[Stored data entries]

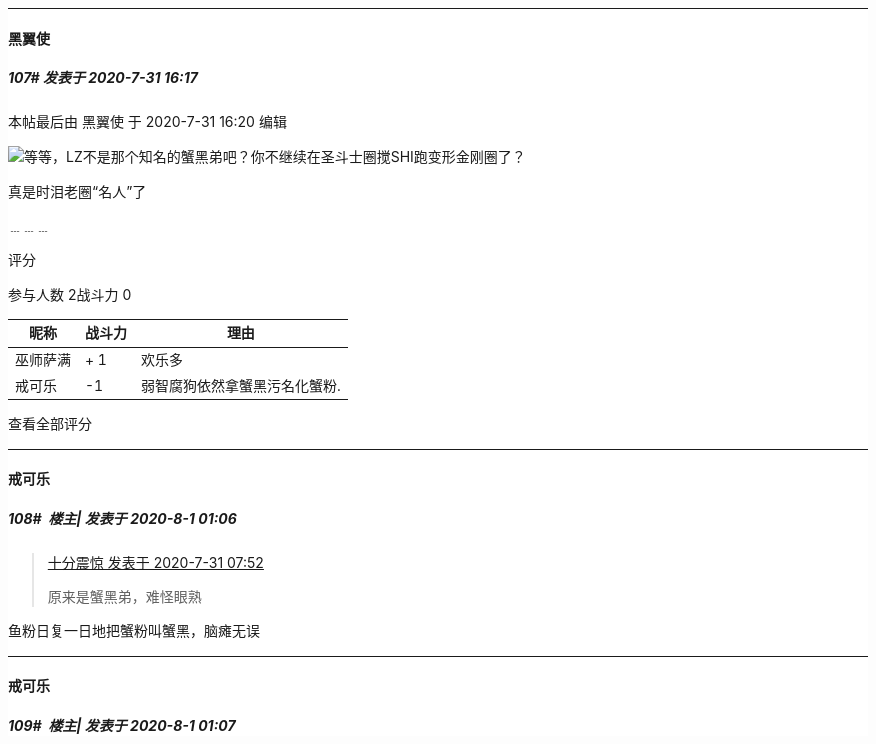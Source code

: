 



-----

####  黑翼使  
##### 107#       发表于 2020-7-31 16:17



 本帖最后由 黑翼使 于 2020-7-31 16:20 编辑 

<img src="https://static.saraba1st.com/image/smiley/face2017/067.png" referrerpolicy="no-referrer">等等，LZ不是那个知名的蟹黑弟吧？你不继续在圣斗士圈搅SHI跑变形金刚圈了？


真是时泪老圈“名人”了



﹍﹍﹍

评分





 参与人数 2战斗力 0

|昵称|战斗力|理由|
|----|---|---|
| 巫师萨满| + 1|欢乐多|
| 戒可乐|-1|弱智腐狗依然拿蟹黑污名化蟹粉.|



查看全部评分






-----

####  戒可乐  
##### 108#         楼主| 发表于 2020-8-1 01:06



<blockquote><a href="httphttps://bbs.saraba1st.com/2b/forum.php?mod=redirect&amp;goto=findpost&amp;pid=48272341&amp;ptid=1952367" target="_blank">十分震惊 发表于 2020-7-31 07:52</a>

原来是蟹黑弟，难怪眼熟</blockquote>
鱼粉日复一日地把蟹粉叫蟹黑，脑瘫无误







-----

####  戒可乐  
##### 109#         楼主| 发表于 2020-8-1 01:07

About this task: With the pictures omitted, print each line of the data above precisely as given.

Solution for this problem:
Source code

: 



-----

####  黑翼使  
##### 107#       发表于 2020-7-31 16:17



 本帖最后由 黑翼使 于 2020-7-31 16:20 编辑 

<img src="https://static.saraba1st.com/image/smiley/face2017/067.png" referrerpolicy="no-referrer">等等，LZ不是那个知名的蟹黑弟吧？你不继续在圣斗士圈搅SHI跑变形金刚圈了？


真是时泪老圈“名人”了



﹍﹍﹍

评分





 参与人数 2战斗力 0

|昵称|战斗力|理由|
|----|---|---|
| 巫师萨满| + 1|欢乐多|
| 戒可乐|-1|弱智腐狗依然拿蟹黑污名化蟹粉.|



查看全部评分






-----

####  戒可乐  
##### 108#         楼主| 发表于 2020-8-1 01:06



<blockquote><a href="httphttps://bbs.saraba1st.com/2b/forum.php?mod=redirect&amp;goto=findpost&amp;pid=48272341&amp;ptid=1952367" target="_blank">十分震惊 发表于 2020-7-31 07:52</a>

原来是蟹黑弟，难怪眼熟</blockquote>
鱼粉日复一日地把蟹粉叫蟹黑，脑瘫无误







-----

####  戒可乐  
##### 109#         楼主| 发表于 2020-8-1 01:07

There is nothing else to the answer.